The improbable undertaking began in 1999 when Grammy winning producer/filmmaker Mark Johnson met Jonathan Walls, collaborator on a history documentary for the National History Museum of Singapore and winner of an Asian TV Award for editing a reality-based series for MTV Asia.

"Our initial goal was to raise money for a film about the lives of street musicians in America," Walls says. "We began by filming street blues singer Roger Ridley in Santa Monica performing the song 'Stand By Me.' Then we went to New Orleans and discovered blues singer Grandpa Elliott who added the harmony."

Their modest venture quickly evolved into a peace project that took then overseas to film and record more than a hundred street musicians. In the beginning, they followed their noses and began to conceptualize as they went. Traveling with light-weight digital gear, they were drawn to performers in unexpected places. Walls recalls discovering Los Patricians in an open-air market in Spain by following the crowd to their exuberant music. In like manner, they happened upon a choir in South Africa, a cellist in Russia, a soul singer in Amsterdam, Native American drummers on a reservation, and the Three Exile Brothers in Dharamshala, India, the northern tip of the country where Tibetan refugees find solitude.

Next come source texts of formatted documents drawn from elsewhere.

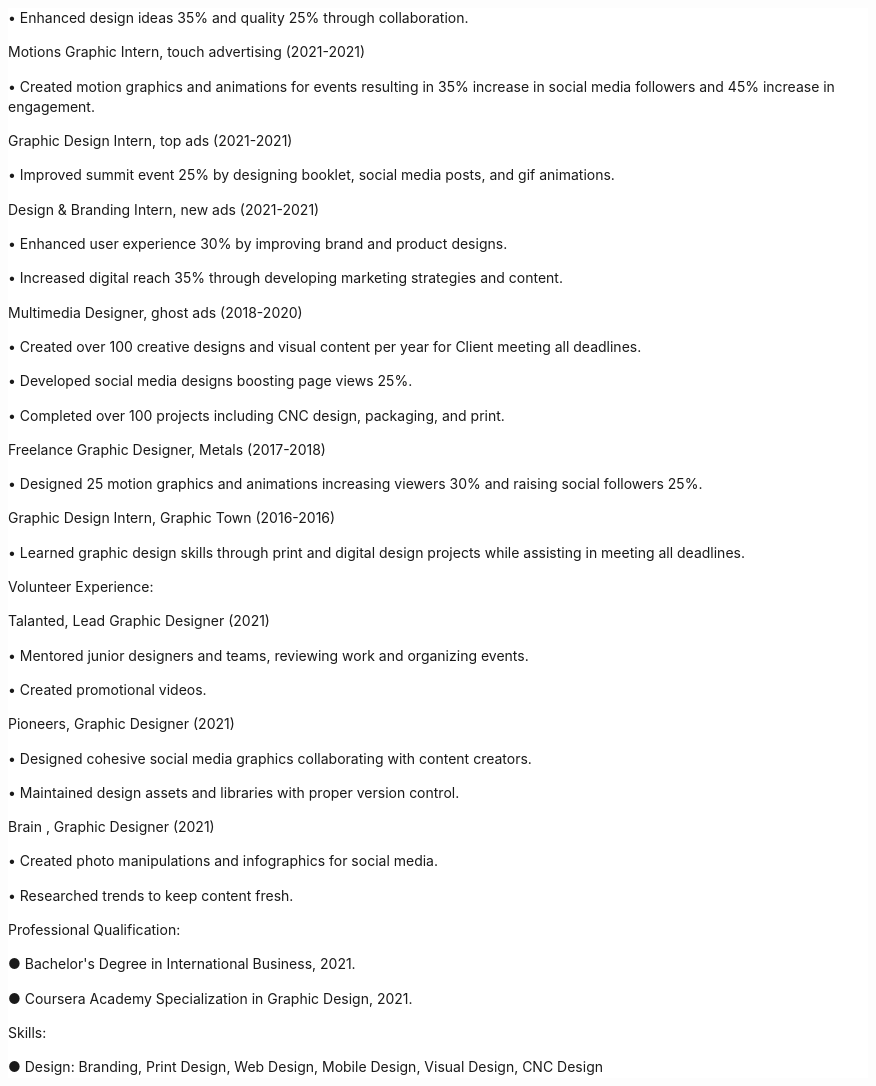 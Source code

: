 • Enhanced design ideas 35% and quality 25% through collaboration.

Motions Graphic Intern, touch advertising (2021-2021)

• Created motion graphics and animations for events resulting in 35% increase in social media followers and 45% increase in engagement.

Graphic Design Intern, top ads (2021-2021)

• Improved summit event 25% by designing booklet, social media posts, and gif animations.

Design & Branding Intern, new ads (2021-2021)

• Enhanced user experience 30% by improving brand and product designs.

• Increased digital reach 35% through developing marketing strategies and content.

Multimedia Designer, ghost  ads (2018-2020)

• Created over 100 creative designs and visual content per year for Client meeting all deadlines.

• Developed social media designs boosting page views 25%.

• Completed over 100 projects including CNC design, packaging, and print.

Freelance Graphic Designer, Metals (2017-2018)

• Designed 25 motion graphics and animations increasing viewers 30% and raising social followers 25%.

Graphic Design Intern, Graphic Town (2016-2016)

• Learned graphic design skills through print and digital design projects while assisting in meeting all deadlines.

Volunteer Experience:

Talanted, Lead Graphic Designer (2021)

• Mentored junior designers and teams, reviewing work and organizing events.

• Created promotional videos.

Pioneers, Graphic Designer (2021)

• Designed cohesive social media graphics collaborating with content creators.

• Maintained design assets and libraries with proper version control.

Brain , Graphic Designer (2021)

• Created photo manipulations and infographics for social media.

• Researched trends to keep content fresh.

Professional Qualification:

●	Bachelor's Degree in International Business, 2021.

●	Coursera Academy Specialization in Graphic Design, 2021.

Skills:

●	Design: Branding, Print Design, Web Design, Mobile Design, Visual Design, CNC Design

Their improbable journey took Johnson and Walls from Capetown, South Africa to Dublin, Ireland and from Katmandu, Nepal to Tel Aviv, Israel, 12 countries in all. Along the way, they filmed and recorded outdoors in cities, parks, and villages and collected a retinue of musicians hitherto unknown outside their communities who headlined England's Glastonbury Festival.

The band resonates with the power of people yearning to live in "Peace Through Music." Each performer has a story, perhaps none more unique than that of elderly singer/harmonica player Grandpa Elliott, who had not ventured outside his hometown of New Orleans in 50 years. Walls and Johnson were walking in the French Quarter with their equipment when they heard his booming voice and trailed it until they found him. In a city vibrant with good musicians on every corner, he stood out. Now enjoying experiences he never could have imagined, Grandpa Elliott is a member of a touring band that travels this country and Canada in two large buses, one for the equipment and instruments, the other for the performers and crew.

Walls reveals that future plans involve touring Europe and South Africa with the musicians they initially discovered there. Along with bringing together people eager to achieve peace through their mutual love of music, PFC has established a separate non-profit organization to build music schools for children worldwide, the most recent in Mali. The possibilities, it appears, are limitless.